[Start of Attachment]

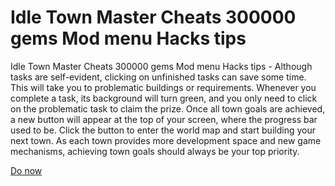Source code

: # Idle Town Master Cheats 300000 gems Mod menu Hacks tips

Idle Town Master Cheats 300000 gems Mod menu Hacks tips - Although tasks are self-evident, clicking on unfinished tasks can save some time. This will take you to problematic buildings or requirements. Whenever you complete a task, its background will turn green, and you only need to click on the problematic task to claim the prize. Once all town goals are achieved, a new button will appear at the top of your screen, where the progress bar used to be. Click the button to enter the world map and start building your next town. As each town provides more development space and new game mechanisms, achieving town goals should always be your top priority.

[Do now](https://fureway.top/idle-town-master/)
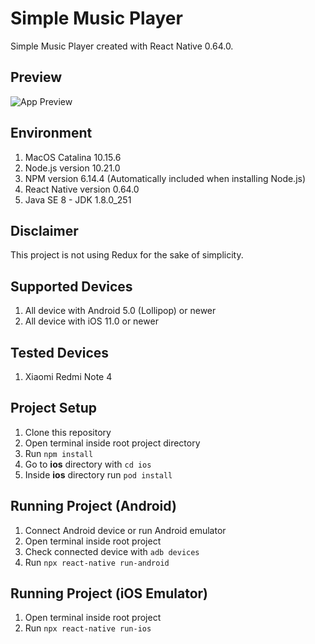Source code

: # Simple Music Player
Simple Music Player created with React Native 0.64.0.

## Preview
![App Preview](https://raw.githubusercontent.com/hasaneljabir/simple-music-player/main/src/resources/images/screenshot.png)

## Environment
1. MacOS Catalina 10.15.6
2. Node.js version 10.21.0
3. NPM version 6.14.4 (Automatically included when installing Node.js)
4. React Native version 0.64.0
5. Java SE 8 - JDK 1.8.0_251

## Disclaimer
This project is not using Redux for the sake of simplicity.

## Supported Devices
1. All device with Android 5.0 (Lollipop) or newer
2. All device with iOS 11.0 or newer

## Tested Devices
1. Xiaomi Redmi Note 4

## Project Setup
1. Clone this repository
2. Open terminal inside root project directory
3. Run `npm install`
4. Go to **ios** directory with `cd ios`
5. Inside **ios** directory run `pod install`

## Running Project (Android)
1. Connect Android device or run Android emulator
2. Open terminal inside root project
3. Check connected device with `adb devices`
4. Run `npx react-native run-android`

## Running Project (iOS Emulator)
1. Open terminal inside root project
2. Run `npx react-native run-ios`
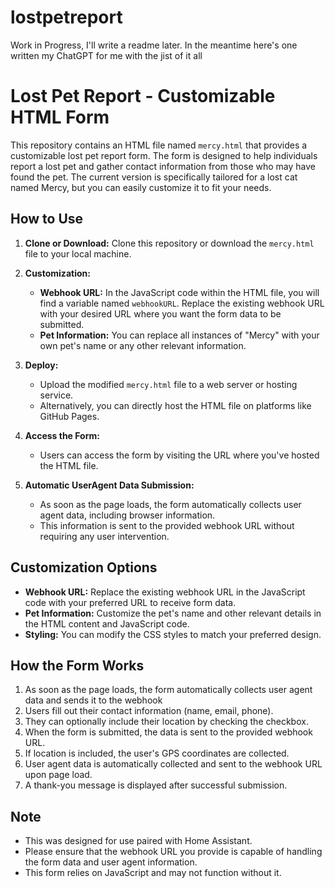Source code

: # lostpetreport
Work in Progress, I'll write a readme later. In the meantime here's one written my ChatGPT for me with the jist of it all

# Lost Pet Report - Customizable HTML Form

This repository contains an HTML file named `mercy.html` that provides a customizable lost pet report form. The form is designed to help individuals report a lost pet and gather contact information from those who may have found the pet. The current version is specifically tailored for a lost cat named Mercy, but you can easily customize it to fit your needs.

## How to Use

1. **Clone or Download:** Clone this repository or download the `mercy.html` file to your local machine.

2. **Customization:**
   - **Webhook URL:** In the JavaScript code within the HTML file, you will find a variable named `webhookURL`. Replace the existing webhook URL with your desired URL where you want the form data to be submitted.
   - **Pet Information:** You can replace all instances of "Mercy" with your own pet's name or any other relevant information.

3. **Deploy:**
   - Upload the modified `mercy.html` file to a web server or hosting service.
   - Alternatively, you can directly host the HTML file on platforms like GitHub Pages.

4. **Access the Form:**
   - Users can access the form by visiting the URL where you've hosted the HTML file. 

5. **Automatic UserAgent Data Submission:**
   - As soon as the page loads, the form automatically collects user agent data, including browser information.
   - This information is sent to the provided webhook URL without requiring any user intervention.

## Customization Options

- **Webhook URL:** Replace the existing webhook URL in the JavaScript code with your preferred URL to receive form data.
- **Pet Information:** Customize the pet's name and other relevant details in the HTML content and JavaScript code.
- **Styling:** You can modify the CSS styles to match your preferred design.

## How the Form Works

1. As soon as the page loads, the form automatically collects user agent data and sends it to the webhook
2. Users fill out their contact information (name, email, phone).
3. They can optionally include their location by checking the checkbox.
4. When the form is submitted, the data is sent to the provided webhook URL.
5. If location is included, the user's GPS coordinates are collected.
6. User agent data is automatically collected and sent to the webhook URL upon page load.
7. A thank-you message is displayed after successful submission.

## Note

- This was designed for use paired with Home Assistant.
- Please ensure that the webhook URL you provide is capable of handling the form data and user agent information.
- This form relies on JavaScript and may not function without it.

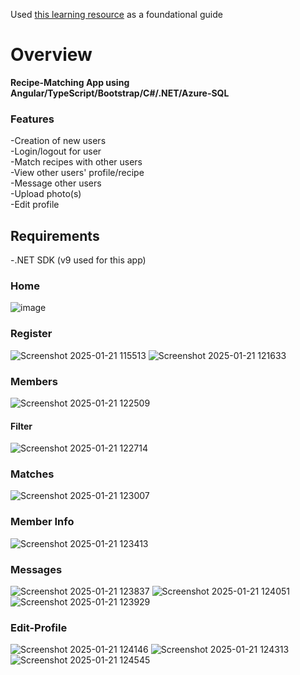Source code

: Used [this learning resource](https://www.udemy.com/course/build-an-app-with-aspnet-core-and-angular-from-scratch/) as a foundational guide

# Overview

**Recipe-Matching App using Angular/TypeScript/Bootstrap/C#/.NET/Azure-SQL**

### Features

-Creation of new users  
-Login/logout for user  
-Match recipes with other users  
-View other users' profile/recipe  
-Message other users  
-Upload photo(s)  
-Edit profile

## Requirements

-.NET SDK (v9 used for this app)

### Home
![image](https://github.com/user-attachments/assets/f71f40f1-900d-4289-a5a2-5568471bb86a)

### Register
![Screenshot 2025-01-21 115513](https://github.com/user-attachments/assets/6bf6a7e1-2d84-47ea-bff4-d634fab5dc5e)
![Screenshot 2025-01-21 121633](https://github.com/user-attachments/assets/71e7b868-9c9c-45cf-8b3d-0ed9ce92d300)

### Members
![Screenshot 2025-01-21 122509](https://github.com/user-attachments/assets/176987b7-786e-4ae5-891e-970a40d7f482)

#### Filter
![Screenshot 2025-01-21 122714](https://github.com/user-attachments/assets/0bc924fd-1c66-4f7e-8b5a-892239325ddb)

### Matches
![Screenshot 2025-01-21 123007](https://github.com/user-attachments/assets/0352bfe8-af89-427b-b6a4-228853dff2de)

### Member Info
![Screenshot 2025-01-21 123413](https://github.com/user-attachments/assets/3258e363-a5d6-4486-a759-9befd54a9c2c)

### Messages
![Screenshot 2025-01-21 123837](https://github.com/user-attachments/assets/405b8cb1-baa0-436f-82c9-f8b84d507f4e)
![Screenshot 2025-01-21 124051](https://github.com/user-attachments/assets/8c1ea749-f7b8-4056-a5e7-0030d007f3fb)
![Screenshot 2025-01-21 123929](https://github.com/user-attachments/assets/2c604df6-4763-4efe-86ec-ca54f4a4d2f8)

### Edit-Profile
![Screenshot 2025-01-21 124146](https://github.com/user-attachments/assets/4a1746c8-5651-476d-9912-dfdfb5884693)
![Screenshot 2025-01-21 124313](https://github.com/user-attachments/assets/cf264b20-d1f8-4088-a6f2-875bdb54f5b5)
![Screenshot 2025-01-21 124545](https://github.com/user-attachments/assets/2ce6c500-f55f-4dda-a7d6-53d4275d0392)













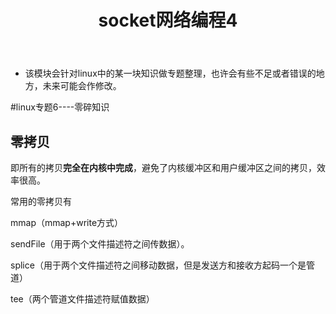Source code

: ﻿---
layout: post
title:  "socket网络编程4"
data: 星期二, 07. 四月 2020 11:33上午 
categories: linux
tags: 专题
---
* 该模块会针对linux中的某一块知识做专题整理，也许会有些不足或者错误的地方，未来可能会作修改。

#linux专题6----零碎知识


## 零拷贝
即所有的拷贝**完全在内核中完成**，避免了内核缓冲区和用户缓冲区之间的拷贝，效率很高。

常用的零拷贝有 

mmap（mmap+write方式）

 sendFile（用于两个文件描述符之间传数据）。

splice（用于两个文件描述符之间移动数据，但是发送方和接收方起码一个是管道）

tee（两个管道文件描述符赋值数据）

[End of Attachment]

# Assignment
All of the entries above need to be transcribed exactly, except for the pictures.

# Answer to the problem
Source code

: # Idle Town Master Cheats 300000 gems Mod menu Hacks tips

Idle Town Master Cheats 300000 gems Mod menu Hacks tips - Although tasks are self-evident, clicking on unfinished tasks can save some time. This will take you to problematic buildings or requirements. Whenever you complete a task, its background will turn green, and you only need to click on the problematic task to claim the prize. Once all town goals are achieved, a new button will appear at the top of your screen, where the progress bar used to be. Click the button to enter the world map and start building your next town. As each town provides more development space and new game mechanisms, achieving town goals should always be your top priority.

[Do now](https://fureway.top/idle-town-master/)
Source code

: # Simple Music Player
Simple Music Player created with React Native 0.64.0.

## Preview
![App Preview](https://raw.githubusercontent.com/hasaneljabir/simple-music-player/main/src/resources/images/screenshot.png)

## Environment
1. MacOS Catalina 10.15.6
2. Node.js version 10.21.0
3. NPM version 6.14.4 (Automatically included when installing Node.js)
4. React Native version 0.64.0
5. Java SE 8 - JDK 1.8.0_251

## Disclaimer
This project is not using Redux for the sake of simplicity.

## Supported Devices
1. All device with Android 5.0 (Lollipop) or newer
2. All device with iOS 11.0 or newer

## Tested Devices
1. Xiaomi Redmi Note 4

## Project Setup
1. Clone this repository
2. Open terminal inside root project directory
3. Run `npm install`
4. Go to **ios** directory with `cd ios`
5. Inside **ios** directory run `pod install`

## Running Project (Android)
1. Connect Android device or run Android emulator
2. Open terminal inside root project
3. Check connected device with `adb devices`
4. Run `npx react-native run-android`

## Running Project (iOS Emulator)
1. Open terminal inside root project
2. Run `npx react-native run-ios`
Source code

: # lostpetreport
Work in Progress, I'll write a readme later. In the meantime here's one written my ChatGPT for me with the jist of it all

# Lost Pet Report - Customizable HTML Form

This repository contains an HTML file named `mercy.html` that provides a customizable lost pet report form. The form is designed to help individuals report a lost pet and gather contact information from those who may have found the pet. The current version is specifically tailored for a lost cat named Mercy, but you can easily customize it to fit your needs.

## How to Use

1. **Clone or Download:** Clone this repository or download the `mercy.html` file to your local machine.

2. **Customization:**
   - **Webhook URL:** In the JavaScript code within the HTML file, you will find a variable named `webhookURL`. Replace the existing webhook URL with your desired URL where you want the form data to be submitted.
   - **Pet Information:** You can replace all instances of "Mercy" with your own pet's name or any other relevant information.

3. **Deploy:**
   - Upload the modified `mercy.html` file to a web server or hosting service.
   - Alternatively, you can directly host the HTML file on platforms like GitHub Pages.

4. **Access the Form:**
   - Users can access the form by visiting the URL where you've hosted the HTML file. 

5. **Automatic UserAgent Data Submission:**
   - As soon as the page loads, the form automatically collects user agent data, including browser information.
   - This information is sent to the provided webhook URL without requiring any user intervention.

## Customization Options

- **Webhook URL:** Replace the existing webhook URL in the JavaScript code with your preferred URL to receive form data.
- **Pet Information:** Customize the pet's name and other relevant details in the HTML content and JavaScript code.
- **Styling:** You can modify the CSS styles to match your preferred design.

## How the Form Works

1. As soon as the page loads, the form automatically collects user agent data and sends it to the webhook
2. Users fill out their contact information (name, email, phone).
3. They can optionally include their location by checking the checkbox.
4. When the form is submitted, the data is sent to the provided webhook URL.
5. If location is included, the user's GPS coordinates are collected.
6. User agent data is automatically collected and sent to the webhook URL upon page load.
7. A thank-you message is displayed after successful submission.

## Note

- This was designed for use paired with Home Assistant.
- Please ensure that the webhook URL you provide is capable of handling the form data and user agent information.
- This form relies on JavaScript and may not function without it.

Source code

: Used [this learning resource](https://www.udemy.com/course/build-an-app-with-aspnet-core-and-angular-from-scratch/) as a foundational guide

# Overview

**Recipe-Matching App using Angular/TypeScript/Bootstrap/C#/.NET/Azure-SQL**

### Features

-Creation of new users  
-Login/logout for user  
-Match recipes with other users  
-View other users' profile/recipe  
-Message other users  
-Upload photo(s)  
-Edit profile

## Requirements

-.NET SDK (v9 used for this app)

### Home
![image](https://github.com/user-attachments/assets/f71f40f1-900d-4289-a5a2-5568471bb86a)

### Register
![Screenshot 2025-01-21 115513](https://github.com/user-attachments/assets/6bf6a7e1-2d84-47ea-bff4-d634fab5dc5e)
![Screenshot 2025-01-21 121633](https://github.com/user-attachments/assets/71e7b868-9c9c-45cf-8b3d-0ed9ce92d300)

### Members
![Screenshot 2025-01-21 122509](https://github.com/user-attachments/assets/176987b7-786e-4ae5-891e-970a40d7f482)

#### Filter
![Screenshot 2025-01-21 122714](https://github.com/user-attachments/assets/0bc924fd-1c66-4f7e-8b5a-892239325ddb)

### Matches
![Screenshot 2025-01-21 123007](https://github.com/user-attachments/assets/0352bfe8-af89-427b-b6a4-228853dff2de)

### Member Info
![Screenshot 2025-01-21 123413](https://github.com/user-attachments/assets/3258e363-a5d6-4486-a759-9befd54a9c2c)

### Messages
![Screenshot 2025-01-21 123837](https://github.com/user-attachments/assets/405b8cb1-baa0-436f-82c9-f8b84d507f4e)
![Screenshot 2025-01-21 124051](https://github.com/user-attachments/assets/8c1ea749-f7b8-4056-a5e7-0030d007f3fb)
![Screenshot 2025-01-21 123929](https://github.com/user-attachments/assets/2c604df6-4763-4efe-86ec-ca54f4a4d2f8)

### Edit-Profile
![Screenshot 2025-01-21 124146](https://github.com/user-attachments/assets/4a1746c8-5651-476d-9912-dfdfb5884693)
![Screenshot 2025-01-21 124313](https://github.com/user-attachments/assets/cf264b20-d1f8-4088-a6f2-875bdb54f5b5)
![Screenshot 2025-01-21 124545](https://github.com/user-attachments/assets/2ce6c500-f55f-4dda-a7d6-53d4275d0392)













Source code

: ﻿---
layout: post
title:  "socket网络编程4"
data: 星期二, 07. 四月 2020 11:33上午 
categories: linux
tags: 专题
---
* 该模块会针对linux中的某一块知识做专题整理，也许会有些不足或者错误的地方，未来可能会作修改。

#linux专题6----零碎知识


## 零拷贝
即所有的拷贝**完全在内核中完成**，避免了内核缓冲区和用户缓冲区之间的拷贝，效率很高。

常用的零拷贝有 

mmap（mmap+write方式）

 sendFile（用于两个文件描述符之间传数据）。

splice（用于两个文件描述符之间移动数据，但是发送方和接收方起码一个是管道）

tee（两个管道文件描述符赋值数据）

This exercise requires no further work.